■ **GOAL OF THE EXERCISE**
If a line below includes the string "async", copy it.

■ **DATA SUPPLIED**
• • • •

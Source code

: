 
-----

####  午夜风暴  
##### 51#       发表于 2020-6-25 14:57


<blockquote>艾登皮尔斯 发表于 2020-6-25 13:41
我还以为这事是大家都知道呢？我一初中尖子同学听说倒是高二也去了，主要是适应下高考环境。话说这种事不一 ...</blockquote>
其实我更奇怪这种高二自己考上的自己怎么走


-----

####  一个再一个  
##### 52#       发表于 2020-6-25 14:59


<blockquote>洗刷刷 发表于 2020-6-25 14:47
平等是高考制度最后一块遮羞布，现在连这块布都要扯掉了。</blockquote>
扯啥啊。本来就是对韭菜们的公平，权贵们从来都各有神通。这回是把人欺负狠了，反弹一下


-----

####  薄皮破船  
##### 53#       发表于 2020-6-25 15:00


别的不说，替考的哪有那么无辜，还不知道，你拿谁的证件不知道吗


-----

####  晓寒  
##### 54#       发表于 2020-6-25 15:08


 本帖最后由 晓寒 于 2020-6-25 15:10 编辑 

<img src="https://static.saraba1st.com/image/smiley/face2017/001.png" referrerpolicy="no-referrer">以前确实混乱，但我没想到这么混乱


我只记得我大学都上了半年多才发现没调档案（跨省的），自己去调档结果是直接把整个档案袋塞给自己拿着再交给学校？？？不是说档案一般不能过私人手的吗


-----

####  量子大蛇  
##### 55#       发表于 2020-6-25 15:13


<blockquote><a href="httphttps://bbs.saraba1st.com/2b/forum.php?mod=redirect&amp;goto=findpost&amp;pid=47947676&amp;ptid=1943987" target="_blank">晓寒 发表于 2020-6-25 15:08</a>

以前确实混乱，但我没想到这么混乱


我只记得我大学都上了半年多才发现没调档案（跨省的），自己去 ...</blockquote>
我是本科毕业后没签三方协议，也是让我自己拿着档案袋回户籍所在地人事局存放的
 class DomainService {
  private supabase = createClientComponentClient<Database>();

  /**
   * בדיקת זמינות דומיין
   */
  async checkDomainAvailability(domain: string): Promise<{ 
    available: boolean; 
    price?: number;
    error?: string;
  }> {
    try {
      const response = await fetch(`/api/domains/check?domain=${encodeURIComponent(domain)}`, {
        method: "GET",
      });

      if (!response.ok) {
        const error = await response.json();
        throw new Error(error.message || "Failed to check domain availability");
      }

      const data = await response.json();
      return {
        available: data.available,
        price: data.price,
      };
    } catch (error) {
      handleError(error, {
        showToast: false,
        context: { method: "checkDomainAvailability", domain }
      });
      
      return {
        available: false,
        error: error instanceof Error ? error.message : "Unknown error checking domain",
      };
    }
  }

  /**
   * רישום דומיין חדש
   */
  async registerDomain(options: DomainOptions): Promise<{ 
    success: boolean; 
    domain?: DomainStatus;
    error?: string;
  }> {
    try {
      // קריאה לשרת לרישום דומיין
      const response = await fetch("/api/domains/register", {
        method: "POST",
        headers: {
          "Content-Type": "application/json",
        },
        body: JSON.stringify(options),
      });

• • • •

■ **ANSWER SECTION**
  async checkDomainAvailability(domain: string): Promise<{ 
  async registerDomain(options: DomainOptions): Promise<{ 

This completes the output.